News & Analysis
IEEE creates Web portal on smart grids
Rick Merritt
1/19/2010 12:01 AM EST
The smart grid is "so interdisciplinary," said Wanda Reder, chair of the IEEE Smart Grid Task Force and former president of the IEEE Power & Energy Society. "We have the gamut covered in technical interests, but we needed a way to facilitate communications between our many entities to link information on all the conferences, papers and standards we have in this area," she added.
The Web site lists many of the estimated 100 existing IEEE standards related to smart grids. It also includes pointers to the IEEE 2030 group started last year that aims to release a draft guide to smart grid design in early 2011.
The 2030 group will conduct its next meeting January 26-29 in Detroit, working with the SAE J2293 Task Force working on issues around electric vehicles.
In December, the IEEE launched the P1815 work group to set a formal standard based on the Distributed Network Protocol widely used to link supervisory control and data acquisition (SCADA) systems used in electric and water networks. The group aims to draft and ratify the P1815 spec by December 2010.

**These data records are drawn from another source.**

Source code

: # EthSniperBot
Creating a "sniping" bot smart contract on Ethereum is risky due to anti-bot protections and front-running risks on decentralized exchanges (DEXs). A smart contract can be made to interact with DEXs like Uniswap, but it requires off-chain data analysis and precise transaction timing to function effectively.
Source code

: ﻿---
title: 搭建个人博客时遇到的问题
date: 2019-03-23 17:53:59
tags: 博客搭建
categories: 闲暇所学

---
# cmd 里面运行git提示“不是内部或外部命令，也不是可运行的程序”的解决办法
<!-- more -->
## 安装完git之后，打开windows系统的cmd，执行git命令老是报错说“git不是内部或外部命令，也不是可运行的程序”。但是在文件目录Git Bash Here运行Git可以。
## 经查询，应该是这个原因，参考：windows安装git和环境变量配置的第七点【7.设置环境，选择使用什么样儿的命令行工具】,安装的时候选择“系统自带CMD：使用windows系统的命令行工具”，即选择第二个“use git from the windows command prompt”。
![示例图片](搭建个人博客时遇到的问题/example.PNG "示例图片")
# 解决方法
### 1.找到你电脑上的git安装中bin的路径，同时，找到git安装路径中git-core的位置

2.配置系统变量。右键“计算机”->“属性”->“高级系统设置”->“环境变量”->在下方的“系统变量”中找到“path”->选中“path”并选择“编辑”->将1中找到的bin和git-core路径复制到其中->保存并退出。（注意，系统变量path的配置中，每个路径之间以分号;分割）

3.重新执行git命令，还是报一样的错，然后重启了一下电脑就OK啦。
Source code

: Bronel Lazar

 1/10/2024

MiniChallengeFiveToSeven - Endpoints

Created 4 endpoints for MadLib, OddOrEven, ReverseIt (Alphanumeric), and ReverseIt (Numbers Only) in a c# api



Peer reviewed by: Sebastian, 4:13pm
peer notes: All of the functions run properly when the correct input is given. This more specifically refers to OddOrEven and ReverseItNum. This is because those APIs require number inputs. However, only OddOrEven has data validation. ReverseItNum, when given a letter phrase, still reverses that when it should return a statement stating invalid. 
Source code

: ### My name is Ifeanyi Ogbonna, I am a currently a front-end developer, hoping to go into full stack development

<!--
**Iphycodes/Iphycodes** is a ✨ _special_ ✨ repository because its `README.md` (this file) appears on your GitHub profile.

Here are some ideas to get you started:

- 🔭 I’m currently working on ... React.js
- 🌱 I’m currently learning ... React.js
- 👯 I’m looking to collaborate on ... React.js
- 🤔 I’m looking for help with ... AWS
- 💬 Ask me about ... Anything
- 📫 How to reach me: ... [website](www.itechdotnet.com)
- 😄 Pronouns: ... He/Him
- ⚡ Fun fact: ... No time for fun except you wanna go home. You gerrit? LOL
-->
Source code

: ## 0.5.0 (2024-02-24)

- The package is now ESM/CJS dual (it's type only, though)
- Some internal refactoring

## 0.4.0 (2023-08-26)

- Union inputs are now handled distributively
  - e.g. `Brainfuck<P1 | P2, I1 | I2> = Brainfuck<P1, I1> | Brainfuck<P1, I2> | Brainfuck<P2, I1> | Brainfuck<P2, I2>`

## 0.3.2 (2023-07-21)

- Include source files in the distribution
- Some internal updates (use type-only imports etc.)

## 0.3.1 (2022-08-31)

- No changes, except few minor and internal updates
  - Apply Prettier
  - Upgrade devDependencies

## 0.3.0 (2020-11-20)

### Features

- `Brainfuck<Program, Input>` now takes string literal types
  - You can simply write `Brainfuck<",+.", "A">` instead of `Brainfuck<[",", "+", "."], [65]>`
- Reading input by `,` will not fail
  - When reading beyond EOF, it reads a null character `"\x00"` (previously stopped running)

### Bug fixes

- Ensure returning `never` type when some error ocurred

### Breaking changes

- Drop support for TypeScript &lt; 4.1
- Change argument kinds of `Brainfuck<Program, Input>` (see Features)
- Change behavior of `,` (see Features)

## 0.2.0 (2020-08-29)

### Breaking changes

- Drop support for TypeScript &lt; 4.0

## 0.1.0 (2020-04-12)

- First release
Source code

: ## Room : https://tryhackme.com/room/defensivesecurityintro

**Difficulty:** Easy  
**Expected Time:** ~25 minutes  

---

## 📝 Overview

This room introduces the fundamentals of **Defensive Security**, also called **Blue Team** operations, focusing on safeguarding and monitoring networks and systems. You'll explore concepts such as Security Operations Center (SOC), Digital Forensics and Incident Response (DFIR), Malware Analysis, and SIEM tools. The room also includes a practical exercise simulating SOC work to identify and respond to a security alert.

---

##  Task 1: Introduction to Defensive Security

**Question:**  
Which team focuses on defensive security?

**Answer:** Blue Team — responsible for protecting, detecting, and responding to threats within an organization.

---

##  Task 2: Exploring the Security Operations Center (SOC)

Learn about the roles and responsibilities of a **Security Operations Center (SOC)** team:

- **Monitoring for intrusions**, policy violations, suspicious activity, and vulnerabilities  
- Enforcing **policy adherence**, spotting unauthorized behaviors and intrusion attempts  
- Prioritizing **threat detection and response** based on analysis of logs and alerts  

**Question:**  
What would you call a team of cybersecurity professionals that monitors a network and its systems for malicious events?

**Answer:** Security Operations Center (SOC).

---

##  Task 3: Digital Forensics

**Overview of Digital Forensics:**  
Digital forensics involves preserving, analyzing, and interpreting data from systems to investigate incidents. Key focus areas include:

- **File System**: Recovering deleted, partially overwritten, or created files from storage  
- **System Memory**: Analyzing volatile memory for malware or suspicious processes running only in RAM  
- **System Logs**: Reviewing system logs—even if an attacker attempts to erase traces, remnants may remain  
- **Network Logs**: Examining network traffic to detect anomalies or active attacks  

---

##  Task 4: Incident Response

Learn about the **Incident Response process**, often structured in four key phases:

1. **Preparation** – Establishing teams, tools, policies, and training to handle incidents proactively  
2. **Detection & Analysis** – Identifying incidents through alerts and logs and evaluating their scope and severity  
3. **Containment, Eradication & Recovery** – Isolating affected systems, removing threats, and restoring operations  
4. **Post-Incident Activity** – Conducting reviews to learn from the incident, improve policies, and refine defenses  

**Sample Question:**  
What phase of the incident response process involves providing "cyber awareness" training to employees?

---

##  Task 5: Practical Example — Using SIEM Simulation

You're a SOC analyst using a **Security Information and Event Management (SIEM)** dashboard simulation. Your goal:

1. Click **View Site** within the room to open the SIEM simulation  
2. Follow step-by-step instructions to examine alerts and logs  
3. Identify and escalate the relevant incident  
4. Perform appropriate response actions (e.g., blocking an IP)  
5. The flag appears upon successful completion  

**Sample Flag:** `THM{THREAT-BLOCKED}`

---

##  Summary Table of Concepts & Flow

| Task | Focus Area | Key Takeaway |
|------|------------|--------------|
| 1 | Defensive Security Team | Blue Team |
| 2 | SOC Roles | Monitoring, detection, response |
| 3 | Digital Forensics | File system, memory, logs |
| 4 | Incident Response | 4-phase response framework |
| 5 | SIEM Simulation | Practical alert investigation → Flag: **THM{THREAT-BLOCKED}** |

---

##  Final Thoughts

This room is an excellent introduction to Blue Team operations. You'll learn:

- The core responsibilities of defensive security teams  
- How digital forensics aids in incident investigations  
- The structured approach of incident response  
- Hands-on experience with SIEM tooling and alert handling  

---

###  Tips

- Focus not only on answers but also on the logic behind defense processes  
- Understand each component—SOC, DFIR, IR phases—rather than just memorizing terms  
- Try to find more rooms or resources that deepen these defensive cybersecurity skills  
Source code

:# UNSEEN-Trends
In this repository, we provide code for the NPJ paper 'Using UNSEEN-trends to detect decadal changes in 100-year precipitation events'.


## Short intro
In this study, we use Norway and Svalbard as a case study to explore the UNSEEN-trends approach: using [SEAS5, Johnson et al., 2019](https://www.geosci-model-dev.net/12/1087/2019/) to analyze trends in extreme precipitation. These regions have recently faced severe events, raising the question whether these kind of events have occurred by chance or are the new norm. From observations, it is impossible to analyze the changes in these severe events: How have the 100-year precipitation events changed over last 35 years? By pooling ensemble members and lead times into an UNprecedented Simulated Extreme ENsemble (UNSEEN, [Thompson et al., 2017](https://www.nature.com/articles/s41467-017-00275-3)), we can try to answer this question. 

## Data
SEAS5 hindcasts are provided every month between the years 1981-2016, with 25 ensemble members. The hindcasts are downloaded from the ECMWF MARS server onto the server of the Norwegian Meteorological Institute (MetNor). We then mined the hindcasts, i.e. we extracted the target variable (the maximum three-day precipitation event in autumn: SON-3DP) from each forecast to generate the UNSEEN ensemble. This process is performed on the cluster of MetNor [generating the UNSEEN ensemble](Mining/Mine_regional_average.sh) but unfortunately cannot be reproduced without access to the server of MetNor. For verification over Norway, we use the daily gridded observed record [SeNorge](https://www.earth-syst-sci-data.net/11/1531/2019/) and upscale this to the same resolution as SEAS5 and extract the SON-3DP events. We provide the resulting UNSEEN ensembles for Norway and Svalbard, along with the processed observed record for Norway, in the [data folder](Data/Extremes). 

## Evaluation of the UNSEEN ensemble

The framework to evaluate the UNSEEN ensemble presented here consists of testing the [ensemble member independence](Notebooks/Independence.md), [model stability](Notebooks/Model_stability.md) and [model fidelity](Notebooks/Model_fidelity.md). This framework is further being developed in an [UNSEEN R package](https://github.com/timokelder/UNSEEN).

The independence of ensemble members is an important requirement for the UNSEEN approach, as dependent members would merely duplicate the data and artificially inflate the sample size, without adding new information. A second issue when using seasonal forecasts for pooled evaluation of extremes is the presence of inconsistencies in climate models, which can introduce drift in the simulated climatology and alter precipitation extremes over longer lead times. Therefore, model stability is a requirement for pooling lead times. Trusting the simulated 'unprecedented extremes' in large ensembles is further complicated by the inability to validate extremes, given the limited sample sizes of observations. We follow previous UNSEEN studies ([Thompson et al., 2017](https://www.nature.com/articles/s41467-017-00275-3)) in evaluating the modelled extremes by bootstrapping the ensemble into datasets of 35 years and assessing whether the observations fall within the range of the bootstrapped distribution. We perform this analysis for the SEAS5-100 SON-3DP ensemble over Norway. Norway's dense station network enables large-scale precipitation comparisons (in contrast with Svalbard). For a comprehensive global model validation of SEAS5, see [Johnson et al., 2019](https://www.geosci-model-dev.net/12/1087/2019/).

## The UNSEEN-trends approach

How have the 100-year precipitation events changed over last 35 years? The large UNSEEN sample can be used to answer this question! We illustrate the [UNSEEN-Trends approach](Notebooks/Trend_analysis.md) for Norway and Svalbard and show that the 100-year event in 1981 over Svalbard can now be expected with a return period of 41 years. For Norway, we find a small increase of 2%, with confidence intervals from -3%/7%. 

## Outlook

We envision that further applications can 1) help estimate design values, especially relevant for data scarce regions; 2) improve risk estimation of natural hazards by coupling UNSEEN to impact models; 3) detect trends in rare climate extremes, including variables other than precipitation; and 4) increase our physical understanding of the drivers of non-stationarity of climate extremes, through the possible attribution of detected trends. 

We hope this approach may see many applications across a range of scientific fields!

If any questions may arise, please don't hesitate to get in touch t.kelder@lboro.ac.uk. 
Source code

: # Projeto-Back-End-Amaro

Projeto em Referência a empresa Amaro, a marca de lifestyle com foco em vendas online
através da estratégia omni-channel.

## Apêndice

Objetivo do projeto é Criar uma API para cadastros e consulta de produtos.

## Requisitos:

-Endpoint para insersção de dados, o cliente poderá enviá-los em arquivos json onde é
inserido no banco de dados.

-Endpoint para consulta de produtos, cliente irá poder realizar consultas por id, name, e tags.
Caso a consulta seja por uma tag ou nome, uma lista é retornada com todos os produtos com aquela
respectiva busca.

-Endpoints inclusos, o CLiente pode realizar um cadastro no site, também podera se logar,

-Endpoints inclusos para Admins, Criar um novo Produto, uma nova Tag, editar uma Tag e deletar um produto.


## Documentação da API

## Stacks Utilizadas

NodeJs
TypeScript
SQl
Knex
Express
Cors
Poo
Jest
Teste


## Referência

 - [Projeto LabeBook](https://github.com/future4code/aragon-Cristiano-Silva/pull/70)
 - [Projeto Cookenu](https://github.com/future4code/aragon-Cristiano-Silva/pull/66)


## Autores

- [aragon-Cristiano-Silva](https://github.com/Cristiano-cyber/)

In terms of conferences, the IEEE plans to sponsor nearly a dozen events related to smart grid in 2010. They include a conference this week (Jan. 19-21) in the Washington D.C. area co-sponsored by the National Institute of Standards and Technology. At that event NIST is expected to release the first draft of its framework for smart grid standards and name additional members to its national smart grid interoperability panel.
The IEEE also plans to launch by mid-year two peer-reviewed technical journals related to the field, one focused on smart grid and the other on renewable energy. The new publications will come out once a quarter and add to what the IEEE estimates is as many as 2,500 existing technical papers on smart grid now in its database.
"One of our long range plans is to divide and map our content so people can get at it by domain areas to further facilitate communications," said Reder.
The IEEE is also working with Virginia Polytechnic Institute and State University to create a clearinghouse for smart grid information. Virginia Tech won a Department of Energy grant to set up the clearinghouse and had its first meeting to plan out the project on December 7.
In addition, the IEEE has created an online site for anyone who wants to get involved in its smart grid initiative.